#### Task instructions:
If a line in the entries below holds the string "caption", copy it.
*** Data supplied Section Begins ***
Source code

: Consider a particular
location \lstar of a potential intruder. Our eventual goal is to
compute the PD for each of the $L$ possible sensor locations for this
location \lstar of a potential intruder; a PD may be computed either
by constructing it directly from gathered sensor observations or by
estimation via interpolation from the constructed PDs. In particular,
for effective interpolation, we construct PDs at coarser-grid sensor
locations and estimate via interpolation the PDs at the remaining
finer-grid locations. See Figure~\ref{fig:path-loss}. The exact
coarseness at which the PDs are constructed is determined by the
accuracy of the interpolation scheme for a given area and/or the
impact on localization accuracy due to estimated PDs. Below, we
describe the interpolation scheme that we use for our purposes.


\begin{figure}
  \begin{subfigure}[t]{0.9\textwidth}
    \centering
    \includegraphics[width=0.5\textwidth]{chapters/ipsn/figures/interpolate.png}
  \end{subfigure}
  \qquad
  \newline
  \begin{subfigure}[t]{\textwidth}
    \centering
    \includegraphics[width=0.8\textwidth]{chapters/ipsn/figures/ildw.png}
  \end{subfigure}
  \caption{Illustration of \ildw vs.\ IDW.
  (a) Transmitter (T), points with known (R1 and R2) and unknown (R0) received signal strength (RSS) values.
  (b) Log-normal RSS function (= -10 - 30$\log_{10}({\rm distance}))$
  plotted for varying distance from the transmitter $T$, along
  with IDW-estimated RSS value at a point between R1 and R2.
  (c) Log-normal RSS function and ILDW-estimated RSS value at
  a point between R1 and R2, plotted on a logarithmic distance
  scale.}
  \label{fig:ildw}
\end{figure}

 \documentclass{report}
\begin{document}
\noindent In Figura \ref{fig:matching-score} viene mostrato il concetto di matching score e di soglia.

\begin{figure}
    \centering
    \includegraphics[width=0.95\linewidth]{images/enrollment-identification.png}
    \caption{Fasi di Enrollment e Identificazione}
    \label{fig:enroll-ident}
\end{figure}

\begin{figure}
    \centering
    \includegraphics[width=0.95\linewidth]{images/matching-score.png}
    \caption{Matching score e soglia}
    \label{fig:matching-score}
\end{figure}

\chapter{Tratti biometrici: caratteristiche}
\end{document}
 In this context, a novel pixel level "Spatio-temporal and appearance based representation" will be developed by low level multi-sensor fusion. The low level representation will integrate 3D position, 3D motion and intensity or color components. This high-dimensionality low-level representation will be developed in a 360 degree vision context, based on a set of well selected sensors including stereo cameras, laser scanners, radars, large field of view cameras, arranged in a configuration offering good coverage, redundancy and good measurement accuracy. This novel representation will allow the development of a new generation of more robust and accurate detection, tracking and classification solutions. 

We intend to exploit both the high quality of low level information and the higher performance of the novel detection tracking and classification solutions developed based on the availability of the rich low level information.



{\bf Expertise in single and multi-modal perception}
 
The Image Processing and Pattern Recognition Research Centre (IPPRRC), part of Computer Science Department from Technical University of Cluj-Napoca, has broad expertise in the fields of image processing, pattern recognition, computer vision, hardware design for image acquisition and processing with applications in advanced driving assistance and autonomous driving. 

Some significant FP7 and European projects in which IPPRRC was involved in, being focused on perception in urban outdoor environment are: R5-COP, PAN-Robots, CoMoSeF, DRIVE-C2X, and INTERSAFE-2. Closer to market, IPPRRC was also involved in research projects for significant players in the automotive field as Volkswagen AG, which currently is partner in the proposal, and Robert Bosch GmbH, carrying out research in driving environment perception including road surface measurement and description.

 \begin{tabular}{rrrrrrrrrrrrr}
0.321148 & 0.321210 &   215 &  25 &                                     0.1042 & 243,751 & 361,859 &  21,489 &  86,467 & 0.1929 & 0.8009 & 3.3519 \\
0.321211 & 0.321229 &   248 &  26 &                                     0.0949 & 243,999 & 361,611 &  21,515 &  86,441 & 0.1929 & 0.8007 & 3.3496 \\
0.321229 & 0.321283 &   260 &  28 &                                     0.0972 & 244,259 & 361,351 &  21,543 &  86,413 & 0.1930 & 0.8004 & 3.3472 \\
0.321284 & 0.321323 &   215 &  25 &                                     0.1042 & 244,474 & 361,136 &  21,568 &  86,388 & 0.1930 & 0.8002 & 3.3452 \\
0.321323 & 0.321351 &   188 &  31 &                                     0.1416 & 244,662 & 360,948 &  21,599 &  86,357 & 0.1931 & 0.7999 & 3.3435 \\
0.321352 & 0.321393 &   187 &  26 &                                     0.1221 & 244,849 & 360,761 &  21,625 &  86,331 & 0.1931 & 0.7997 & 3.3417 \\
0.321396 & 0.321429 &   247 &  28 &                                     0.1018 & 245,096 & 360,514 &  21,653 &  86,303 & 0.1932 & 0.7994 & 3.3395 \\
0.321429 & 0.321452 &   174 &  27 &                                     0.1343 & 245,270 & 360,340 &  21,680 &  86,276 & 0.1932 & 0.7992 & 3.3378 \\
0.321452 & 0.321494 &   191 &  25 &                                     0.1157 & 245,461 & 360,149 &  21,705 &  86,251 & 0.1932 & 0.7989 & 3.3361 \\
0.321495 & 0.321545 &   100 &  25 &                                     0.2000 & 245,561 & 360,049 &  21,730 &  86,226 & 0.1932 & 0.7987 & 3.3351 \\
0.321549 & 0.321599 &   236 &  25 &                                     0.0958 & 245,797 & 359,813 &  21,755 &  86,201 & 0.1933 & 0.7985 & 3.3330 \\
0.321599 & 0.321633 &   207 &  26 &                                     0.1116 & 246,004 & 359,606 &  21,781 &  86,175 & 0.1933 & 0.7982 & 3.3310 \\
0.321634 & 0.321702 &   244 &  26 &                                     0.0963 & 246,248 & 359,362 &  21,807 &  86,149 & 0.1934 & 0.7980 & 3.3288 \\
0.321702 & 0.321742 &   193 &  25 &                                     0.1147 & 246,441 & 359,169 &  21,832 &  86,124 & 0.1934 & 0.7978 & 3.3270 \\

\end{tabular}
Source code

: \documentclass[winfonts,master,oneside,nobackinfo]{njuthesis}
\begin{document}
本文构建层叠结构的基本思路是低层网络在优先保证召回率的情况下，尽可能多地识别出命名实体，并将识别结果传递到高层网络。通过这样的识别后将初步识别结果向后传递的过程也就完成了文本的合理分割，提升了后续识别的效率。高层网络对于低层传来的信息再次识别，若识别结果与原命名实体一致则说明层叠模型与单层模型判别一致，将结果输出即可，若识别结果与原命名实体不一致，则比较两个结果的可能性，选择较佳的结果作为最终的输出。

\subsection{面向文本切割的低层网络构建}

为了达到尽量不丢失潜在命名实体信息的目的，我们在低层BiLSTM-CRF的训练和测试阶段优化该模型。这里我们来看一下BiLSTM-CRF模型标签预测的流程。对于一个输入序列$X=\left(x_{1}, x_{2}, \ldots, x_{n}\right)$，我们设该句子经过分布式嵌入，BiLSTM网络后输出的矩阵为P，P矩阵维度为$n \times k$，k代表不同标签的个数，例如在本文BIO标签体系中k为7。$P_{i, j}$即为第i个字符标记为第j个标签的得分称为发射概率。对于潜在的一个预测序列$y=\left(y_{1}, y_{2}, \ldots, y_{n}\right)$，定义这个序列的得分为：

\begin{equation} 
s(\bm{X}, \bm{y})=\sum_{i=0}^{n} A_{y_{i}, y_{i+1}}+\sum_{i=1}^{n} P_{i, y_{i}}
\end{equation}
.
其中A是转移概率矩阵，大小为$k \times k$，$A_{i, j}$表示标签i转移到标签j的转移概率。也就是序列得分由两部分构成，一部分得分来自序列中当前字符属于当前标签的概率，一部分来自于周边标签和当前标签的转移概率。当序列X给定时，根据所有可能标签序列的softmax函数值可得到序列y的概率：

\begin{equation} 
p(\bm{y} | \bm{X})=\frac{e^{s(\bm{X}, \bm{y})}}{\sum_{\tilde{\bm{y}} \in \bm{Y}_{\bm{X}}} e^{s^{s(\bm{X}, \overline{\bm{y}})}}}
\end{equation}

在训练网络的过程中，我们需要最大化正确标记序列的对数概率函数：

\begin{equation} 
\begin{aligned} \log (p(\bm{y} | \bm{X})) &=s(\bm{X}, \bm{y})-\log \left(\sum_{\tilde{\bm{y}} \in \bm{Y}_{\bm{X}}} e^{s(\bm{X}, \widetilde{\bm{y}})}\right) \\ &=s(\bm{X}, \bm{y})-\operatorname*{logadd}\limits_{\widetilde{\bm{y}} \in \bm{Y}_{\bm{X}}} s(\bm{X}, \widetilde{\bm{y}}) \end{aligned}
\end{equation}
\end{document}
*** Data supplied Section Ends ***
#### Task answer:
  \caption{Illustration of \ildw vs.\ IDW.
    \caption{Fasi di Enrollment e Identificazione}
    \caption{Matching score e soglia}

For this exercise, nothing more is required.